How to complete this task: Please report each line of the data below that contains "kappa".

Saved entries
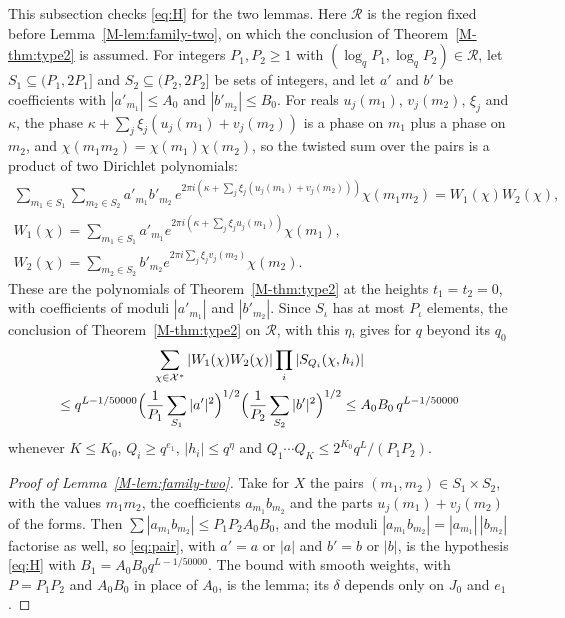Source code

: \documentclass[11pt]{article}
\numberwithin{equation}{section}
\begin{document}
This subsection checks \eqref{eq:H} for the two lemmas. Here $\mathcal R$ is the region fixed before
Lemma~\ref{M-lem:family-two}, on which the conclusion of Theorem~\ref{M-thm:type2} is assumed. For integers $P_1, P_2
\ge 1$ with $(\log_q P_1, \log_q P_2) \in \mathcal R$, let $S_1 \subseteq (P_1, 2P_1]$ and $S_2 \subseteq (P_2, 2P_2]$
be sets of integers, and let $a'$ and $b'$ be coefficients with $|a'_{m_1}| \le A_0$ and $|b'_{m_2}| \le B_0$. For reals
$u_j(m_1)$, $v_j(m_2)$, $\xi_j$ and $\kappa$, the phase $\kappa + \sum_j \xi_j(u_j(m_1) + v_j(m_2))$ is
a phase on $m_1$ plus a phase on $m_2$, and $\chi(m_1 m_2) = \chi(m_1) \chi(m_2)$, so the twisted sum over the pairs is
a product of two Dirichlet polynomials:
\begin{gather*}
  \sum_{m_1 \in S_1} \sum_{m_2 \in S_2} a'_{m_1} b'_{m_2} \, e^{2\pi i(\kappa + \sum_j \xi_j(u_j(m_1) +
  v_j(m_2)))} \chi(m_1 m_2) = W_1(\chi) W_2(\chi), \\
  W_1(\chi) = \sum_{m_1 \in S_1} a'_{m_1} e^{2\pi i(\kappa + \sum_j \xi_j u_j(m_1))} \chi(m_1), \\
  W_2(\chi) = \sum_{m_2 \in S_2} b'_{m_2} e^{2\pi i \sum_j \xi_j v_j(m_2)} \chi(m_2).
\end{gather*}
These are the polynomials of Theorem~\ref{M-thm:type2} at the heights $t_1 = t_2 = 0$, with coefficients of moduli
$|a'_{m_1}|$ and $|b'_{m_2}|$. Since $S_\iota$ has at most $P_\iota$ elements, the conclusion of
Theorem~\ref{M-thm:type2} on $\mathcal R$, with this $\eta$, gives for $q$ beyond its $q_0$
\begin{multline}\label{eq:pair}
  \sum_{\chi \in \mathcal X^*} |W_1(\chi) W_2(\chi)| \prod_i |S_{Q_i}(\chi, h_i)| \\
  \le q^{L - 1/50000} \Bigl(\frac1{P_1} \sum_{S_1} |a'|^2\Bigr)^{1/2} \Bigl(\frac1{P_2} \sum_{S_2} |b'|^2\Bigr)^{1/2}
  \le A_0 B_0 \, q^{L - 1/50000}
\end{multline}
whenever $K \le K_0$, $Q_i \ge q^{e_1}$, $|h_i| \le q^\eta$ and $Q_1 \cdots Q_K \le 2^{K_0} q^L/(P_1 P_2)$.

\begin{proof}[Proof of Lemma~\ref{M-lem:family-two}]
Take for $X$ the pairs $(m_1, m_2) \in S_1 \times S_2$, with the values $m_1 m_2$, the coefficients $a_{m_1} b_{m_2}$
and the parts $u_j(m_1) + v_j(m_2)$ of the forms. Then $\sum |a_{m_1} b_{m_2}| \le P_1 P_2 A_0 B_0$, and the
moduli $|a_{m_1} b_{m_2}| = |a_{m_1}| \, |b_{m_2}|$ factorise as well, so \eqref{eq:pair}, with $a' = a$ or $|a|$ and
$b' = b$ or $|b|$, is the hypothesis \eqref{eq:H} with $B_1 = A_0 B_0 q^{L - 1/50000}$. The bound with smooth weights,
with $P = P_1 P_2$ and $A_0 B_0$ in place of $A_0$, is the lemma; its $\delta$ depends only on $J_0$ and $e_1$.
\end{proof}
\end{document}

Response to the exercise:
$u_j(m_1)$, $v_j(m_2)$, $\xi_j$ and $\kappa$, the phase $\kappa + \sum_j \xi_j(u_j(m_1) + v_j(m_2))$ is
  \sum_{m_1 \in S_1} \sum_{m_2 \in S_2} a'_{m_1} b'_{m_2} \, e^{2\pi i(\kappa + \sum_j \xi_j(u_j(m_1) +
  W_1(\chi) = \sum_{m_1 \in S_1} a'_{m_1} e^{2\pi i(\kappa + \sum_j \xi_j u_j(m_1))} \chi(m_1), \\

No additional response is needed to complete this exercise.